2023/8/23
文京区民だけでなく、広く不動産業界でも知られる都会のマンション廃墟「ル・サンク小石川後楽園」にようやく動きがありました。8月22日に土地建物の所有者であり開発業者でもある道路舗装大手のNIPPOが近隣住民への説明会を開催しました。出席者によると、説明会にて同社は建物を解体し現行の規制に準じた建物に建て替える方針を表明したそうです。新しい建物の具体的な設計はこれからとしつつ、今の建物より2階低い6階建てにすることは明言したとのことです。
ルサンクは文京区小石川2丁目の急坂に立つ建築基準法上は地上8階、地下2階、100余戸のマンションです。2012年に建築確認を受けて建築が始まりましたが、近隣住民からの審査請求をきっかけに、ほぼ完成した2015年に建築確認が取り消されました。結果的に建物を合法的に完成させることができず、分譲も中止(返金処理)となりました。それ以来、未利用となっています。
建築確認が取り消されたのは法令に適合しない部分が見つかったからです。軽微なものなら修正が可能ですが、2014年に文京区が絶対高さ規制を導入して高さ制限を大幅に強化したこともあって現行の基準に合わせるのは困難となっていました。NIPPOは建築確認取り消しの取り消しを求める訴訟などをしてきましたが、2019年には最高裁で棄却。ジョイント相手だった神鋼不動産も撤退してしまい、今後どうするのか注目されていました。
結果的に解体・建て替えとなりましたが、遅すぎたとはいえ事態が良い方向に向きそうなのは評価したいと思います。元はといえば近隣住民と信頼関係を築くことができず、様々な批判を浴びる中で法令違反まで指摘されてとん挫した開発です。しかも建築確認の取り消しは実は2005年と2019年の2回起きているのです。詳細な経緯は膨大になるので省きますが、最初から相当ずさんな計画であり、合意形成のありかたも稚拙であったことは間違いないといえるでしょう。NIPPOにはこの点をしっかり反省して、より良いマンションを作ってもらいたいと思います。
文京区内ではマンションの建築紛争は多数起きています。マンション建設反対の理由は多岐にわたり、必ずしも「そうだその通り」とは言いにくいようなものもあります。業者としては利潤を最大にするよう動かざるを得ませんので、法令違反がない限りはなかなか近隣の意見を取り入れるのは難しく、結果的に対立がエスカレートしがちです。

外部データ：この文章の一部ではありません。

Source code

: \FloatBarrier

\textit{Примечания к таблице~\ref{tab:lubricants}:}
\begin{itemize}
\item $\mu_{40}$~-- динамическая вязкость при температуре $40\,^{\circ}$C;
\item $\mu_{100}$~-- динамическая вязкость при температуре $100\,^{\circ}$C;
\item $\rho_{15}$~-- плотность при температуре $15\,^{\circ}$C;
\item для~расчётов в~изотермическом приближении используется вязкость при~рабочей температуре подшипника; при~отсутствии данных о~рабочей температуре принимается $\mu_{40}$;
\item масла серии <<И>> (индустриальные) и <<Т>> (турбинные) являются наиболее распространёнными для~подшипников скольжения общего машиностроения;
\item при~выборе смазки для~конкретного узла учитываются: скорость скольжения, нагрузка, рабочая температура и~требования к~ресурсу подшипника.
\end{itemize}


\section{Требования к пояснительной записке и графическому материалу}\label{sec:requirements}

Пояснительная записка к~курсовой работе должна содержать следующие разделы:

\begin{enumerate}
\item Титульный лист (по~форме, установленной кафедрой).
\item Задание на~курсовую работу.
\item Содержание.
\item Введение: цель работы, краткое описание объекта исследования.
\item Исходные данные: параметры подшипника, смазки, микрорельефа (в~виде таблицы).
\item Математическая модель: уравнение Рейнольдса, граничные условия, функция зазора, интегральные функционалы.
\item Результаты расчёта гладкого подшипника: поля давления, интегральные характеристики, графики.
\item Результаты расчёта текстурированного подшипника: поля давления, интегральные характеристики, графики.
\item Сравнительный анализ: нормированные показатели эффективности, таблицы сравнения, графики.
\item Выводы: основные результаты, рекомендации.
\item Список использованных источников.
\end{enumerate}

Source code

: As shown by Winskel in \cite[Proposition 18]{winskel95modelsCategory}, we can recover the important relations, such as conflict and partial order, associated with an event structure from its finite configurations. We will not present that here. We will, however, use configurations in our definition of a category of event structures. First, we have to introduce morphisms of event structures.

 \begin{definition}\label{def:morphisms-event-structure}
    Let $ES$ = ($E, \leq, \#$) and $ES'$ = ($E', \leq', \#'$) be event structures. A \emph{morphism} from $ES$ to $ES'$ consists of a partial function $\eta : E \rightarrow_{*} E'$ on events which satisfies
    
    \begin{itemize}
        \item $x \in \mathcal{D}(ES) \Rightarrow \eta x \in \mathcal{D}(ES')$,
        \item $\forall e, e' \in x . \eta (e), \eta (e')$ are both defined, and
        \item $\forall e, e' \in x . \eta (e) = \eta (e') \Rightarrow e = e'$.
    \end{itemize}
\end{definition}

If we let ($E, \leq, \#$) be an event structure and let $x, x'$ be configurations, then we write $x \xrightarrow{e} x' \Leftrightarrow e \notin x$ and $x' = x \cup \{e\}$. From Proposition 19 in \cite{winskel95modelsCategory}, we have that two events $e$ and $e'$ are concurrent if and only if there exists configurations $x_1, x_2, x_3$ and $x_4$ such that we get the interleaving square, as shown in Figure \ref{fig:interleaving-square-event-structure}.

このことはより良い街づくりという観点ではマイナスしかありません。区のイメージも悪くなるし、まともな業者が進出にしり込みすることにもつながりかねません。事前に近隣との利害を調整する制度や、独自の規制(高さだけでなく沿道緑化、壁面後退、公共用途への提供などなど)を設けることで紛争をなくせれば、結果的に住民にも業者にも利益がもたらされる可能性があると思います。
ルサンクに関しては権限外とはいえ区からも近隣に配慮を求める7項目の要望がNIPPOに対して出ていました。私としては引き続きこれらの項目を区から業者に求めていくよう区に要請したいと思います。これ以上この問題で不幸になる人が出ないように今後もこの問題をフォローしていきたいと思っています。
★こぼれ話
・説明会では昔の担当者がいかに態度が悪かったかという恨みつらみが複数の住民から出たとのこと。いまだに語り草になっているというのは驚きです。
・NIPPOはこの件で相当にイメージが悪化しました。本来なら解体後に土地を売り、別業者が新規に開発をした方がいいように感じます。それをしないのはURからの土地購入時の条件として「転売禁止」というのがあるためのようです。URとしては土地転がしは困るということでしょうが、今さらながらURに態度を改めてもらうことはできないものでしょうかね。